"I can't help it. His life has been so hard, and yet it has made him so considerate and so gentle. Mother, why haven't I met such a man among our friends—why didn't I see one in my travels?"

"My daughter, can't you understand the strange interest you take in him? Have you considered the circumstances—"

"I have considered everything, and it would have been the same no matter where we might have met. Mother," she said, turning with a smile, more than sad in the dim light, "do you know that old log cabin over on the hill where the pension woman used to live? Yes, for we could see it from here in daylight. I passed there today, coming home, and I stopped and gazed at the wretched place, and suddenly there came a thought that almost took my breath away. I thought that with him—" she leaned over and took her mother's hand—"that with him I could live there and bless God for my happiness."

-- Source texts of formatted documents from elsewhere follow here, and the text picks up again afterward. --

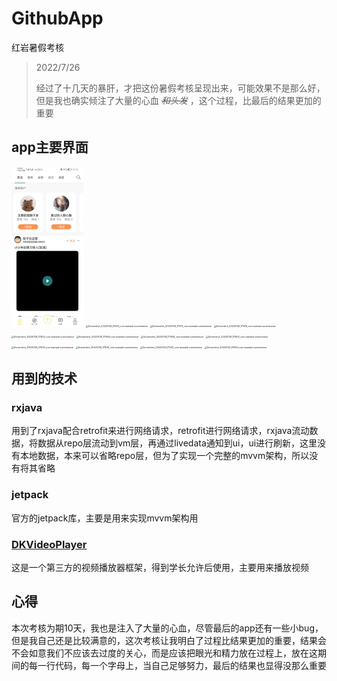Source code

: # GithubApp
 红岩暑假考核

>2022/7/26
>
>经过了十几天的暴肝，才把这份暑假考核呈现出来，可能效果不是那么好，但是我也确实倾注了大量的心血 ~~*和头发*~~ ，这个过程，比最后的结果更加的重要

## app主要界面

 <img src="https://raw.githubusercontent.com/Mr-than/SummerAssessment/main/imgScreenshot_20220726_171343_com.example.summerasse.jpg" style="zoom:25%;" />

<img src="D:\Android's project\SummerAssessment\img\Screenshot_20220726_171351_com.example.summerasse.jpg" alt="Screenshot_20220726_171351_com.example.summerasse" style="zoom:25%;" />

<img src="D:\Android's project\SummerAssessment\img\Screenshot_20220726_171411_com.example.summerasse.jpg" alt="Screenshot_20220726_171411_com.example.summerasse" style="zoom:25%;" />

<img src="D:\Android's project\SummerAssessment\img\Screenshot_20220726_171416_com.example.summerasse.jpg" alt="Screenshot_20220726_171416_com.example.summerasse" style="zoom:25%;" />

<img src="D:\Android's project\SummerAssessment\img\Screenshot_20220726_171422_com.example.summerasse.jpg" alt="Screenshot_20220726_171422_com.example.summerasse" style="zoom:25%;" />

<img src="D:\Android's project\SummerAssessment\img\Screenshot_20220726_171449_com.example.summerasse.jpg" alt="Screenshot_20220726_171449_com.example.summerasse" style="zoom:25%;" />

<img src="D:\Android's project\SummerAssessment\img\Screenshot_20220726_171458_com.example.summerasse.jpg" alt="Screenshot_20220726_171458_com.example.summerasse" style="zoom:25%;" />

<img src="D:\Android's project\SummerAssessment\img\Screenshot_20220726_171503_com.example.summerasse.jpg" alt="Screenshot_20220726_171503_com.example.summerasse" style="zoom:25%;" />

<img src="D:\Android's project\SummerAssessment\img\Screenshot_20220726_171507_com.example.summerasse.jpg" alt="Screenshot_20220726_171507_com.example.summerasse" style="zoom:25%;" />

<img src="D:\Android's project\SummerAssessment\img\Screenshot_20220726_171525_com.example.summerasse.jpg" alt="Screenshot_20220726_171525_com.example.summerasse" style="zoom:25%;" />

<img src="D:\Android's project\SummerAssessment\img\Screenshot_20220726_171531_com.example.summerasse.jpg" alt="Screenshot_20220726_171531_com.example.summerasse" style="zoom:25%;" />

<img src="D:\Android's project\SummerAssessment\img\Screenshot_20220726_171559_com.example.summerasse.jpg" alt="Screenshot_20220726_171559_com.example.summerasse" style="zoom:25%;" />

## 用到的技术

### rxjava

用到了rxjava配合retrofit来进行网络请求，retrofit进行网络请求，rxjava流动数据，将数据从repo层流动到vm层，再通过livedata通知到ui，ui进行刷新，这里没有本地数据，本来可以省略repo层，但为了实现一个完整的mvvm架构，所以没有将其省略

### jetpack

官方的jetpack库，主要是用来实现mvvm架构用

### **[DKVideoPlayer](https://github.com/Doikki/DKVideoPlayer)**

这是一个第三方的视频播放器框架，得到学长允许后使用，主要用来播放视频

## 心得

本次考核为期10天，我也是注入了大量的心血，尽管最后的app还有一些小bug，但是我自己还是比较满意的，这次考核让我明白了过程比结果更加的重要，结果会不会如意我们不应该去过度的关心，而是应该把眼光和精力放在过程上，放在这期间的每一行代码，每一个字母上，当自己足够努力，最后的结果也显得没那么重要
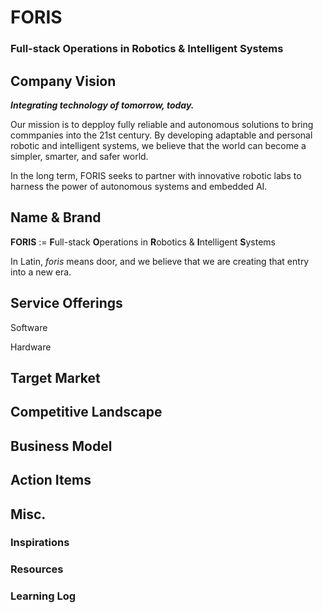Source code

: # FORIS
### **F**ull-stack **O**perations in **R**obotics & **I**ntelligent **S**ystems

## Company Vision
***Integrating technology of tomorrow, today.***

Our mission is to depploy fully reliable and autonomous solutions to bring commpanies into the 21st century. By developing adaptable and personal robotic and intelligent systems, we believe that the world can become a simpler, smarter, and safer world. 

In the long term, FORIS seeks to partner with innovative robotic labs to harness the power of autonomous systems and embedded AI. 

## Name & Brand
**FORIS** := **F**ull-stack **O**perations in **R**obotics & **I**ntelligent **S**ystems

In Latin, *foris* means door, and we believe that we are creating that entry into a new era. 

## Service Offerings
Software

Hardware

## Target Market 

## Competitive Landscape

## Business Model

## Action Items

## Misc.
### Inspirations
### Resources
### Learning Log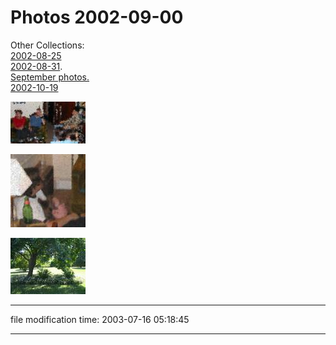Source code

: Photos 2002-09-00
=================

Other Collections:  
[2002-08-25](/p/photo-2002-08-25/)  
[2002-08-31](/p/photo-2002-08-31/).  
[September photos.](/p/photo-2002-09-00/)  
[2002-10-19](/p/photo-2002-10-19/)

[![](/photos/thumb/2002-09-13-cookout-cube.jpg)](/photos/2002-09-13-cookout-cube.jpg)

[![](/photos/thumb/2002-09-13-cookout-oil-imp.jpg)](/photos/2002-09-13-cookout-oil-imp.jpg)

[![](/photos/thumb/2002-09-22-arbor.jpg)](/photos/2002-09-22-arbor.jpg)

* * *

file modification time: 2003-07-16 05:18:45

* * *
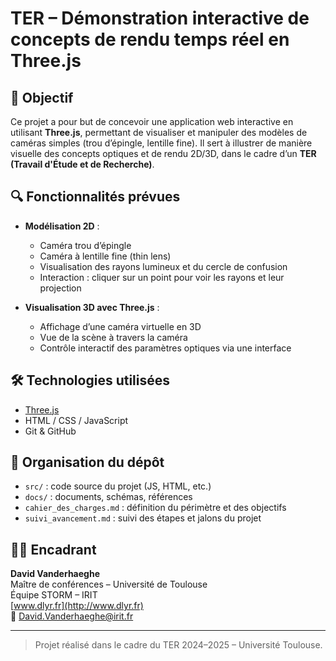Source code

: # TER – Démonstration interactive de concepts de rendu temps réel en Three.js

## 🎯 Objectif

Ce projet a pour but de concevoir une application web interactive en utilisant **Three.js**, permettant de visualiser et manipuler des modèles de caméras simples (trou d’épingle, lentille fine). Il sert à illustrer de manière visuelle des concepts optiques et de rendu 2D/3D, dans le cadre d’un **TER (Travail d'Étude et de Recherche)**.

## 🔍 Fonctionnalités prévues

- **Modélisation 2D** :
  - Caméra trou d’épingle
  - Caméra à lentille fine (thin lens)
  - Visualisation des rayons lumineux et du cercle de confusion
  - Interaction : cliquer sur un point pour voir les rayons et leur projection

- **Visualisation 3D avec Three.js** :
  - Affichage d’une caméra virtuelle en 3D
  - Vue de la scène à travers la caméra
  - Contrôle interactif des paramètres optiques via une interface

## 🛠️ Technologies utilisées

- [Three.js](https://threejs.org/)
- HTML / CSS / JavaScript
- Git & GitHub

## 📁 Organisation du dépôt

- `src/` : code source du projet (JS, HTML, etc.)
- `docs/` : documents, schémas, références
- `cahier_des_charges.md` : définition du périmètre et des objectifs
- `suivi_avancement.md` : suivi des étapes et jalons du projet

## 👨‍🏫 Encadrant

**David Vanderhaeghe**  
Maître de conférences – Université de Toulouse  
Équipe STORM – IRIT  
[www.dlyr.fr](http://www.dlyr.fr)  
📧 David.Vanderhaeghe@irit.fr

---

> Projet réalisé dans le cadre du TER 2024–2025 – Université Toulouse.

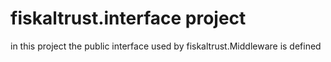 # fiskaltrust.interface project
in this project the public interface used by fiskaltrust.Middleware is defined

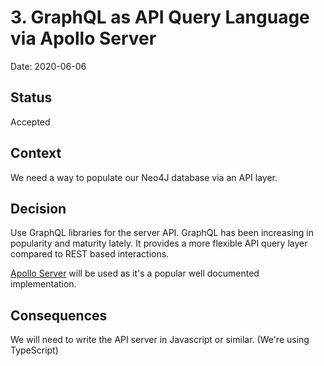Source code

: # 3. GraphQL as API Query Language via Apollo Server

Date: 2020-06-06

## Status

Accepted

## Context

We need a way to populate our Neo4J database via an API layer.

## Decision

Use GraphQL libraries for the server API. GraphQL has been increasing in popularity and maturity lately. It provides a more flexible API query layer compared to REST based interactions.

[Apollo Server](https://www.apollographql.com/) will be used as it's a popular well documented implementation.

## Consequences

We will need to write the API server in Javascript or similar. (We're using TypeScript)
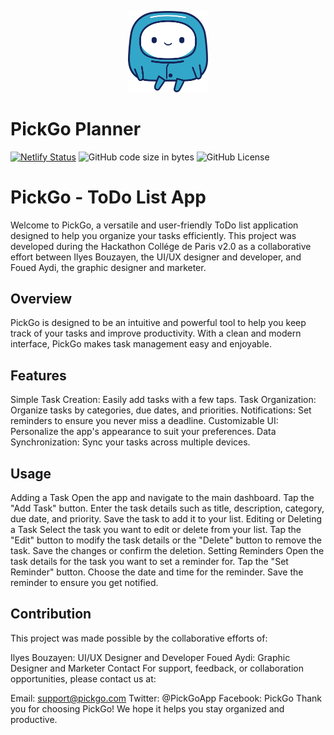 <!-- prettier-ignore -->
<p align="center">
<img src="public/logo256.png" width="128px" />
<h1>PickGo Planner </h1>
</p>


[![Netlify Status](https://api.netlify.com/api/v1/badges/e3b07d34-f0da-4280-9076-fd40eea893c6/deploy-status)](https://app.netlify.com/sites/react-cool-todo-app/deploys)
![GitHub code size in bytes](https://img.shields.io/github/languages/code-size/maciekt07/TodoApp?color=%23b624ff)
![GitHub License](https://img.shields.io/github/license/maciekt07/TodoApp?color=%23b624ff)

<p align="center">

<h1> PickGo - ToDo List App </h1>
Welcome to PickGo, a versatile and user-friendly ToDo list application designed to help you organize your tasks efficiently. This project was developed during the Hackathon Collége de Paris v2.0 as a collaborative effort between Ilyes Bouzayen, the UI/UX designer and developer, and Foued Aydi, the graphic designer and marketer.

<h2> Overview </h2> 
PickGo is designed to be an intuitive and powerful tool to help you keep track of your tasks and improve productivity. With a clean and modern interface, PickGo makes task management easy and enjoyable.

<h2>Features</h2>

Simple Task Creation: Easily add tasks with a few taps.
Task Organization: Organize tasks by categories, due dates, and priorities.
Notifications: Set reminders to ensure you never miss a deadline.
Customizable UI: Personalize the app's appearance to suit your preferences.
Data Synchronization: Sync your tasks across multiple devices.

<h2>Usage</h2>

Adding a Task
Open the app and navigate to the main dashboard.
Tap the "Add Task" button.
Enter the task details such as title, description, category, due date, and priority.
Save the task to add it to your list.
Editing or Deleting a Task
Select the task you want to edit or delete from your list.
Tap the "Edit" button to modify the task details or the "Delete" button to remove the task.
Save the changes or confirm the deletion.
Setting Reminders
Open the task details for the task you want to set a reminder for.
Tap the "Set Reminder" button.
Choose the date and time for the reminder.
Save the reminder to ensure you get notified.

<h2>Contribution</h2>
This project was made possible by the collaborative efforts of:

Ilyes Bouzayen: UI/UX Designer and Developer
Foued Aydi: Graphic Designer and Marketer
Contact
For support, feedback, or collaboration opportunities, please contact us at:

Email: support@pickgo.com
Twitter: @PickGoApp
Facebook: PickGo
Thank you for choosing PickGo! We hope it helps you stay organized and productive.
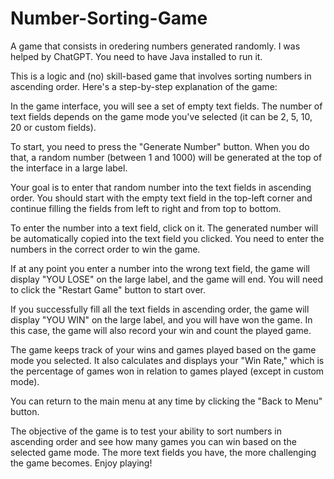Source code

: # Number-Sorting-Game
A game that consists in oredering numbers generated randomly. I was helped by ChatGPT. You need to have Java installed to run it.


 This is a logic and  (no) skill-based game that involves sorting numbers in ascending order. Here's a step-by-step explanation of the game:

In the game interface, you will see a set of empty text fields. The number of text fields depends on the game mode you've selected (it can be 2, 5, 10, 20 or custom fields).

To start, you need to press the "Generate Number" button. When you do that, a random number (between 1 and 1000) will be generated at the top of the interface in a large label.

Your goal is to enter that random number into the text fields in ascending order. You should start with the empty text field in the top-left corner and continue filling the fields from left to right and from top to bottom.

To enter the number into a text field, click on it. The generated number will be automatically copied into the text field you clicked. You need to enter the numbers in the correct order to win the game.

If at any point you enter a number into the wrong text field, the game will display "YOU LOSE" on the large label, and the game will end. You will need to click the "Restart Game" button to start over.

If you successfully fill all the text fields in ascending order, the game will display "YOU WIN" on the large label, and you will have won the game. In this case, the game will also record your win and count the played game.

The game keeps track of your wins and games played based on the game mode you selected. It also calculates and displays your "Win Rate," which is the percentage of games won in relation to games played (except in custom mode).

You can return to the main menu at any time by clicking the "Back to Menu" button.

The objective of the game is to test your ability to sort numbers in ascending order and see how many games you can win based on the selected game mode. The more text fields you have, the more challenging the game becomes. Enjoy playing!
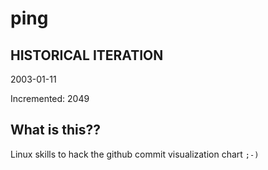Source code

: # ping

## HISTORICAL ITERATION
2003-01-11

Incremented: 2049

## What is this?? 
Linux skills to hack the github commit visualization chart `;-)`
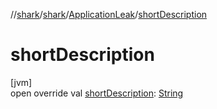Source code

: //[shark](../../../index.md)/[shark](../index.md)/[ApplicationLeak](index.md)/[shortDescription](short-description.md)

# shortDescription

[jvm]\
open override val [shortDescription](short-description.md): [String](https://kotlinlang.org/api/latest/jvm/stdlib/kotlin/-string/index.html)
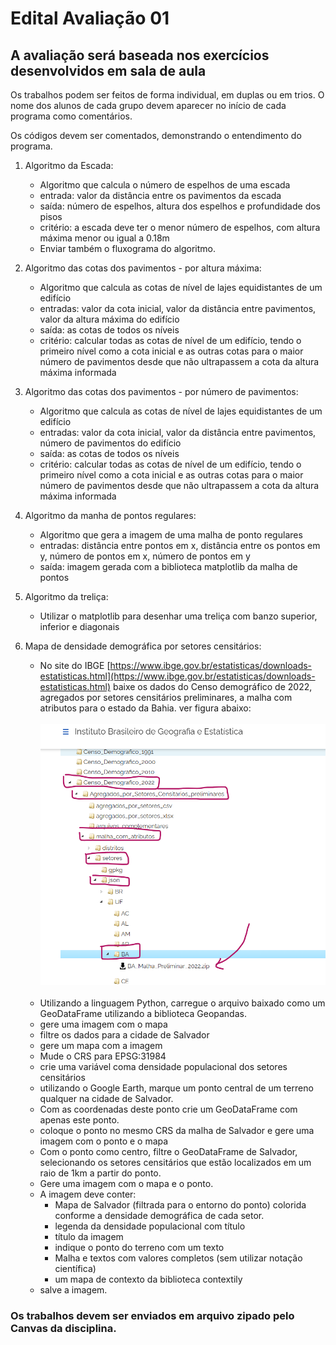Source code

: # Edital Avaliação 01


## A avaliação será baseada nos exercícios desenvolvidos em sala de aula

Os trabalhos podem ser feitos de forma individual, em duplas ou em trios. O nome dos alunos de cada grupo devem aparecer no início de cada programa como comentários.

Os códigos devem ser comentados, demonstrando o entendimento do programa.

1. Algoritmo da Escada:
    - Algoritmo que calcula o número de espelhos de uma escada
    - entrada: valor da distância entre os pavimentos da escada
    - saída: número de espelhos, altura dos espelhos e profundidade dos pisos
    - critério: a escada deve ter o menor número de espelhos, com altura máxima menor ou igual a 0.18m
    - Enviar também o fluxograma do algoritmo.


1. Algoritmo das cotas dos pavimentos - por altura máxima:
    - Algoritmo que calcula as cotas de nível de lajes equidistantes de um edifício
    - entradas: valor da cota inicial, valor da distância entre pavimentos, valor da altura máxima do edifício
    - saída: as cotas de todos os níveis
    - critério: calcular todas as cotas de nível de um edifício, tendo o primeiro nível como a cota inicial e as outras cotas para o maior número de pavimentos desde que não ultrapassem a cota da altura máxima informada
  

1. Algoritmo das cotas dos pavimentos - por número de pavimentos:
    - Algoritmo que calcula as cotas de nível de lajes equidistantes de um edifício
    - entradas: valor da cota inicial, valor da distância entre pavimentos, número de pavimentos do edifício
    - saída: as cotas de todos os níveis
    - critério: calcular todas as cotas de nível de um edifício, tendo o primeiro nível como a cota inicial e  as outras cotas para o maior número de pavimentos desde que não ultrapassem a cota da altura máxima informada 


1. Algoritmo da manha de pontos regulares:
    - Algoritmo que gera a imagem de uma malha de ponto regulares
    - entradas: distância entre pontos em x, distância entre os pontos em y, número de pontos em x, número de pontos em y
    - saída: imagem gerada com a biblioteca matplotlib da malha de pontos



1. Algoritmo da treliça:
    - Utilizar o matplotlib para desenhar uma treliça com banzo superior, inferior e diagonais 


1. Mapa de densidade demográfica por setores censitários:
    - No site do IBGE [https://www.ibge.gov.br/estatisticas/downloads-estatisticas.html](https://www.ibge.gov.br/estatisticas/downloads-estatisticas.html) baixe os dados do Censo demográfico de 2022, agregados por setores censitários preliminares, a malha com  atributos para o estado da Bahia. ver figura abaixo:
    <br><br>
        ![alt text](figs/baixando_dados_ibge.png)
    <br><br>
    - Utilizando a linguagem Python, carregue o arquivo baixado como um GeoDataFrame utilizando a biblioteca Geopandas.
     - gere uma imagem com o mapa
     - filtre os dados para a cidade de Salvador
     - gere um mapa com a imagem
     - Mude o CRS para EPSG:31984
     - crie uma variável coma densidade populacional dos setores censitários
     - utilizando o Google Earth, marque um ponto central de um terreno qualquer na cidade de Salvador.
     - Com as coordenadas deste ponto crie um GeoDataFrame com apenas este ponto.
     - coloque o ponto no mesmo CRS da malha de Salvador e gere uma imagem com o ponto e o mapa
     - Com o ponto como centro, filtre o GeoDataFrame de Salvador, selecionando os setores censitários que estão localizados em um raio de 1km a partir do ponto.
     - Gere uma imagem com o mapa e o ponto.
     - A imagem deve conter:
       - Mapa de Salvador (filtrada para o entorno do ponto) colorida conforme a densidade demográfica de cada setor.
       - legenda da densidade populacional com título
       - título da imagem
       - indique o ponto do terreno com um texto
       - Malha e textos com valores completos (sem utilizar notação científica)
       - um mapa de contexto da biblioteca contextily
      - salve a imagem.

### Os trabalhos devem ser enviados em arquivo zipado pelo Canvas da disciplina.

"My darling child, you must not think that—you couldn't think that."

"But I did, and though the world seemed further away, heaven was closer. I ought to have been a poor man's daughter, mother, for love is all there is to live for."

They put their arms about each other. "It would break your father's heart," the mother said, her tears falling. "It would crush him to the earth."

"I know it, and my heart may be crushed, instead of his. But that petition must not be signed."

"Let us wait, my child. Don't say anything. Don't—"

They heard McElwin calling from the foot of the stairs. "Lucy, Lucy, I think I'll have to go down town again."

"Wait a moment," his wife cried, hastening out, Eva following her. He turned back before they reached the foot of the stairs, and had resumed his anxious walk when they entered the parlor.